Crivelli's Garden (detail), Paula Rego

Her saints and statues are here grounded, and realistic. We see Delilah, ‘a real bruiser’, and Judith’s maidservant bagging Holofernes’ head, two nods to a pioneering woman in the permanent collection, Artemisia Gentileschi – and another subject to rape early in her career. 

These women are solid, present beings – working, sweeping, sitting on the floor painting. There are women educating women, and women reading, and none of the patronising tone of similar works from the early 20th century. No-one is static; even the brownish, terracotta-clay-like statues, pulsate with life. On the far right, the history side, a top-hatted man blurs into the background, fleeing by the stairs.

Movement too permeates Rego’s work and practice; she describes her residency in the National Gallery’s basement studios like that of a scurrying animal. ‘I could creep upstairs and snatch at things, and bring them down with me to the basement, where I could munch away at them. And what I brought down here from upstairs varied a lot, but I always brought something into my den.’

For its vast scale, the detail is phenomenal, with fantastical figures from swans to storks, horned figures and frogs on leads. Animals - and their theatre – play out in her contemporary practice, with the Girl and Dog series (1986), and ‘Dog Women’ (1994) too. (A full Character Key can be found by QR code.)

Hued blue, white, and black, the colours of Portuguese tiles, the whole thing is also an homage to Lisbon. Less obvious are the clunky leather boots of the Virgin Mary and her cousin, Elizabeth, which could recall ‘The Policeman’s Daughter’ (1983), Rego’s image of a sturdy young woman with her fist up the jackboot of a servant of the Portuguese military dictatorship. 

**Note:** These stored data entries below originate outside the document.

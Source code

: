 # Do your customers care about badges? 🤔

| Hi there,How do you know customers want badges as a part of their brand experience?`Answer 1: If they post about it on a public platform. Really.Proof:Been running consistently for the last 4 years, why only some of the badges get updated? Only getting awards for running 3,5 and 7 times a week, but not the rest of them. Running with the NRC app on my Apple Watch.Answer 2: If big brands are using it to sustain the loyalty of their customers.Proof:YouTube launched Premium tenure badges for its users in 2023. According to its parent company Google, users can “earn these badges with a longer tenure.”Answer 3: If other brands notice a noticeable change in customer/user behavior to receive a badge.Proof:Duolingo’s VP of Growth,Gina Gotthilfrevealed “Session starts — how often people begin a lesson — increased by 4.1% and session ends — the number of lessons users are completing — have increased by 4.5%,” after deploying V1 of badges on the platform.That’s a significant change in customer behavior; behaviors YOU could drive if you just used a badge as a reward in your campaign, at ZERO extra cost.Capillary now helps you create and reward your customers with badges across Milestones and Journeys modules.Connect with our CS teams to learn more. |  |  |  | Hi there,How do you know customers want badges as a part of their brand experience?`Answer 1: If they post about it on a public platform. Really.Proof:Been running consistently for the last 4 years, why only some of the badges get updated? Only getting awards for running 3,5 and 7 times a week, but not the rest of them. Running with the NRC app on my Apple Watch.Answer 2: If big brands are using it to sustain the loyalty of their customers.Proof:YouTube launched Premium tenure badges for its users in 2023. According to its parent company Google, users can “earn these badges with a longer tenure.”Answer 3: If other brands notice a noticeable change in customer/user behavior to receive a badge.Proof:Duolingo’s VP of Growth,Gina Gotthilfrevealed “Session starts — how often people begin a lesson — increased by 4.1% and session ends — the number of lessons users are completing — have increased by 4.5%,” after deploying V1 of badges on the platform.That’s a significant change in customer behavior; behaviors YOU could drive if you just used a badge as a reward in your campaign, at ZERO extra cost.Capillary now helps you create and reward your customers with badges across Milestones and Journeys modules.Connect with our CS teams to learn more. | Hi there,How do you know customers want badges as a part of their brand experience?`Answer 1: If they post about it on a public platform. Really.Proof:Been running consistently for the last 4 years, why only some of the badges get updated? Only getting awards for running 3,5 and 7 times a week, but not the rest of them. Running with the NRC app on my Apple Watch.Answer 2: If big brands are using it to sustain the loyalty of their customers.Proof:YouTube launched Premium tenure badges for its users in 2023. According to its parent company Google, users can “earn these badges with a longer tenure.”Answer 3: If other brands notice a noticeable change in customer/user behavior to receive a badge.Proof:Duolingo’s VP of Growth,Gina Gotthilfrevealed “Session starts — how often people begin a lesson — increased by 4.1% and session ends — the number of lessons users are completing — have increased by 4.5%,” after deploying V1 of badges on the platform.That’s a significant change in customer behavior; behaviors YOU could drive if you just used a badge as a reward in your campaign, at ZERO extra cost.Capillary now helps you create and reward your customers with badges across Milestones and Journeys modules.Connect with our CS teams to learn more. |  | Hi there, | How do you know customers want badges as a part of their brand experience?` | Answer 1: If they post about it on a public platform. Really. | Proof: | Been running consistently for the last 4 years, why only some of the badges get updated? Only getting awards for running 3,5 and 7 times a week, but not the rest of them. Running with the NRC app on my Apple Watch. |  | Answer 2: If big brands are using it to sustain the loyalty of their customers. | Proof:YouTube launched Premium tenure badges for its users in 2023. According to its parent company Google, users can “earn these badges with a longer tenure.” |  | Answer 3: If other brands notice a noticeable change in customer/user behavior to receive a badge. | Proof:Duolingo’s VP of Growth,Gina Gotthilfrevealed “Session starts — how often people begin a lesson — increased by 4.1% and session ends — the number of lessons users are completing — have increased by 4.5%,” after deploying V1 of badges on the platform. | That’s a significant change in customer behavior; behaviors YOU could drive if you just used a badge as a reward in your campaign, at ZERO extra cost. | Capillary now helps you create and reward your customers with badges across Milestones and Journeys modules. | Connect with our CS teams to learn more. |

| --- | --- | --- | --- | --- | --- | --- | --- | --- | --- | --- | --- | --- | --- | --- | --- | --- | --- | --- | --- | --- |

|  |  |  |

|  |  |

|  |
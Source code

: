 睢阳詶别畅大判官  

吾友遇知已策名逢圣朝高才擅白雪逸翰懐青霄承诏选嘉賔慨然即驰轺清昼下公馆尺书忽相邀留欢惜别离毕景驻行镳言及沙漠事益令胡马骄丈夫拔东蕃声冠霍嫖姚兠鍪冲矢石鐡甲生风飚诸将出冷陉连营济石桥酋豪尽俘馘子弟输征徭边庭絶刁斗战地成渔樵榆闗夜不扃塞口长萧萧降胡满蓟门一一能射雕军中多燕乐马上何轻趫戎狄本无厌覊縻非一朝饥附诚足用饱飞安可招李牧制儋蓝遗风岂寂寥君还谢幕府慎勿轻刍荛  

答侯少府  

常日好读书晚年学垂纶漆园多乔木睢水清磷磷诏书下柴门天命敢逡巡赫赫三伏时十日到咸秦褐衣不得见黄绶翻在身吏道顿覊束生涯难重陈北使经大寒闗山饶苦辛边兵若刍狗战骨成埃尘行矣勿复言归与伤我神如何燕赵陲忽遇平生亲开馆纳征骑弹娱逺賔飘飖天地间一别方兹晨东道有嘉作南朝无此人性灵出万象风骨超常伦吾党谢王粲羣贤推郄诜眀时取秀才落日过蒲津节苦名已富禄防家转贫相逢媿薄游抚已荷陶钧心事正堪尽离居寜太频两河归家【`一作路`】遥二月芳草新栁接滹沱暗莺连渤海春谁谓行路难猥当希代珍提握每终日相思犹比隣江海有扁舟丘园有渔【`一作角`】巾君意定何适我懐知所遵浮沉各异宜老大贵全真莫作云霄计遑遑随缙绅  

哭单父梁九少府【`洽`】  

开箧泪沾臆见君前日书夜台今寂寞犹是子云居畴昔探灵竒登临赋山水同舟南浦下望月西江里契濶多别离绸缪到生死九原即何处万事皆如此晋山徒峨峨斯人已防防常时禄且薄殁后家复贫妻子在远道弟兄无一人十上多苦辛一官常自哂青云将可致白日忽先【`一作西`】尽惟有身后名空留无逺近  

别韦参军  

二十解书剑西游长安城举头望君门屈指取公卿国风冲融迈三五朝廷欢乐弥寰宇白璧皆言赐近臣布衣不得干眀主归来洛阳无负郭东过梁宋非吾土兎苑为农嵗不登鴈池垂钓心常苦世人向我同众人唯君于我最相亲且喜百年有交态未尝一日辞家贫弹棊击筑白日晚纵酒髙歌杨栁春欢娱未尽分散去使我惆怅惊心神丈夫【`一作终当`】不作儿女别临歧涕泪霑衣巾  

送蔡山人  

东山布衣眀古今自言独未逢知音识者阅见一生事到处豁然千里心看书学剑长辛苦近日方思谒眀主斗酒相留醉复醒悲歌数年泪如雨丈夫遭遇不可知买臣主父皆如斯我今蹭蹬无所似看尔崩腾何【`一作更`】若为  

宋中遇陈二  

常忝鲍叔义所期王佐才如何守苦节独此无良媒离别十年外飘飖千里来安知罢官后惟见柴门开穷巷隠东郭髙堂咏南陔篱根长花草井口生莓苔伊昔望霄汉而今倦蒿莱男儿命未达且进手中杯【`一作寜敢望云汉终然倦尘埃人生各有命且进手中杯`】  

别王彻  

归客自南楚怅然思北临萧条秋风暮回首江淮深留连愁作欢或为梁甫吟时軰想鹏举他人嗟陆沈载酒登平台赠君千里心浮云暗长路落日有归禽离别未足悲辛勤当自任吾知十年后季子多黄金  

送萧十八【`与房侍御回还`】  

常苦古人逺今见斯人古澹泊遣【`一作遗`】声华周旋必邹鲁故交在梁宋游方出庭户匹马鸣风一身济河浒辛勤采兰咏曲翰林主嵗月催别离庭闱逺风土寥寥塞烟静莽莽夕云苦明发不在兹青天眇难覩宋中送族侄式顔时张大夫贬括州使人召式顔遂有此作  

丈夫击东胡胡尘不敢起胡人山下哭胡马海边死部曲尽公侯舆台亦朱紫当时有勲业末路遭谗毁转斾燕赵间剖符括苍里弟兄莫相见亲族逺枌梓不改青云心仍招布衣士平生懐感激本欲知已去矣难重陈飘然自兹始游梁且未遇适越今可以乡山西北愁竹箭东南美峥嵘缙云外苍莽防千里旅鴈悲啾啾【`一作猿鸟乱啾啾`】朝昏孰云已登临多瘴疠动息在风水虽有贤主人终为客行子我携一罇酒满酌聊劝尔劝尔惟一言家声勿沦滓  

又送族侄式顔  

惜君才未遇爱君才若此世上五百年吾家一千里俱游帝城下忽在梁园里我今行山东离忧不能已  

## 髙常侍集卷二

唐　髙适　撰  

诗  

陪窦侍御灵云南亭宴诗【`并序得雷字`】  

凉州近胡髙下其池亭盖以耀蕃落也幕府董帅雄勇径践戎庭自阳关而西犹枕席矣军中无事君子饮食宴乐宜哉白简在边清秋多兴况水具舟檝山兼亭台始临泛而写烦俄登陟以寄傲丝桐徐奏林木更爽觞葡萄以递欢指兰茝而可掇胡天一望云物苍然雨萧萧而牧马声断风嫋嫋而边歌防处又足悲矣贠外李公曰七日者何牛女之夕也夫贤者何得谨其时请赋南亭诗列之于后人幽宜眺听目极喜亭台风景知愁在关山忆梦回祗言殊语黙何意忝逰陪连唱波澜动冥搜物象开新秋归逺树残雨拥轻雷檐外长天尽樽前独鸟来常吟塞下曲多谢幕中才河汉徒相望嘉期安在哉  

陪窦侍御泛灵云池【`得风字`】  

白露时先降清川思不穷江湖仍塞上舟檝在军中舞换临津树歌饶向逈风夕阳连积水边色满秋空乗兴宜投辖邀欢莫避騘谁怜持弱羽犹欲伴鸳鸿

‘Crivelli’s Garden’ was first designed and installed in the Dining Rooms, where Rego hoped people would revisit and sit with the work. The reality was somewhat different; her colleague and close friend Colin Wiggins celebrates that the work has been ‘liberated’ from poor lighting and the ‘splattering with gravy’. Some restoration was necessary though, taking inspiration again from those tiles, Rego had the foresight to use near wipe-clean acrylic paint. 

With studies, drawings, and so much of Rego in her own words, it’s almost as though the artist is present. We get to the heart of her practice with grid lines and pencil works, testaments to the meticulous planning that went into the composition of this imaginary, fantasy-filled work. It culminates in a warm space, a wonder to behold. Rego’s mural may have been inspired by an Italian altarpiece, but only she could make a churchgoer of me. 

The artist’s death in June 2022 only makes this exhibition – the first to display both works in conversation, a prospect that particularly excited the artist – all the more poignant. Rego is one of the most important artists of her generation, as much, if not more so, than Francis Bacon or Lucien Freud. But too often, she’s reduced to (great) temporary exhibitions, from the Scottish National Gallery of Modern Art, to Tate Britain

So keep ‘Crivelli’s Garden’ on free and permanent display – and keep it clean! It’s the least we can do to pay tribute to a work which pays so much tribute to others.

Paula Rego: Crivelli's Garden is on view in Room 46 of the National Gallery in London until 29 October 2023.